#7 VoiceLunch NL - Inclusive Design - June 10th.
Do we design for a brand or for the users and with users do we mean all the people of certain groups? Inclusive design is a wide term. Experts gave their thoughts on how they made their designs more inclusive and what inclusive design means for them. Before the discussion of the 7th VoiceLunch NL started.
Expert: Anja de Castro.
Low literacy is more common in the Netherlands then you might think. It is still a taboo to talk about it openly. Just think about the following: 4,5 million people have a disability in The Netherlands, of which 2,5 mln people are functionally illiterate.They have trouble with reading, writing and/or mathematics. If you look at this from a national perspective it means almost 1 in 7inhabitants of the Netherlands have a low literacy.

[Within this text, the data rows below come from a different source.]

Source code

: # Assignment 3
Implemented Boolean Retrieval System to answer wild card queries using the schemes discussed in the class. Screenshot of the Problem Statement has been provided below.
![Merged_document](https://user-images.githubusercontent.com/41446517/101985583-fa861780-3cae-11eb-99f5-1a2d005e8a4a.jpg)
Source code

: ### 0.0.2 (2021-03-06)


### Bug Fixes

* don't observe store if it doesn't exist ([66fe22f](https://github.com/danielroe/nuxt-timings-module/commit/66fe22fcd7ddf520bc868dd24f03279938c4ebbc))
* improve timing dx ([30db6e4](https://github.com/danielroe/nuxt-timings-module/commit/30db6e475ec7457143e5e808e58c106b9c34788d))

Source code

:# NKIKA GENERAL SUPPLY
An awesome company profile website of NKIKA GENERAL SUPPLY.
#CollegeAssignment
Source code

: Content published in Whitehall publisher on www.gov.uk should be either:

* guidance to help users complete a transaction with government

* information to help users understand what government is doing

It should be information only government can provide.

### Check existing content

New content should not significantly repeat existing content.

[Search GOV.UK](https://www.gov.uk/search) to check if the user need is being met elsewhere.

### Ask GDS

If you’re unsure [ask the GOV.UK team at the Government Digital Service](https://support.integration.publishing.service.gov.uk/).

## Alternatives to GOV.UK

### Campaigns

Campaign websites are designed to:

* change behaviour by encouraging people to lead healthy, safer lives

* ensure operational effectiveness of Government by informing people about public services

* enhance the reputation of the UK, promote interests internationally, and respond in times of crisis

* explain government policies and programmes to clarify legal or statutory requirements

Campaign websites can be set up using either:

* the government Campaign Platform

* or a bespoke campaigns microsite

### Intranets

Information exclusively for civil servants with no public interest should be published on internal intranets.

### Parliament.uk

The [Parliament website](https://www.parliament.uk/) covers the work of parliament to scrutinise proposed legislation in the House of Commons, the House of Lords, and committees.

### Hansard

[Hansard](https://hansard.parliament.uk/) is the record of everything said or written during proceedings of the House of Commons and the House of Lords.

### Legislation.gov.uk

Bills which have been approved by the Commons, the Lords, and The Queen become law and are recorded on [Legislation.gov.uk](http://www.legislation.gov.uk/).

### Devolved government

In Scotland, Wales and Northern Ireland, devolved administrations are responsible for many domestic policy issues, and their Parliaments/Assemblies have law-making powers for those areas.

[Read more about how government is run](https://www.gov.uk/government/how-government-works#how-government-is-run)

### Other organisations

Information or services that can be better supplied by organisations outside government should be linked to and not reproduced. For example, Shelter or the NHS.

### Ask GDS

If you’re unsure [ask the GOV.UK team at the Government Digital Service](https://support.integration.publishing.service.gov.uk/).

Shockingly, they have trouble with understanding the news outlet about the current Corona outbreak. Due to the fact of the different names (Corona, Covid-19, Virus, etc.) in combination with fake news about it.
Voice especially might help these people along. They can use the terms they know and get the right response. This makes them more independent and gain confidence.
To make things even more complicated, this group quite often also has problems using new technologies.You as a conversation designer or involved with the design process can help them a lot.
Make sure to:
- Manage your users expectations.
- Make things as simple as possible.
- Use simple words and sentences.
- No long sentences.
- No compound sentences.
- No double denials.
- Don’t ask ambiguous questions
- Use a maximum of 3 options.
Expert: Timon van Hasselt (email@example.com)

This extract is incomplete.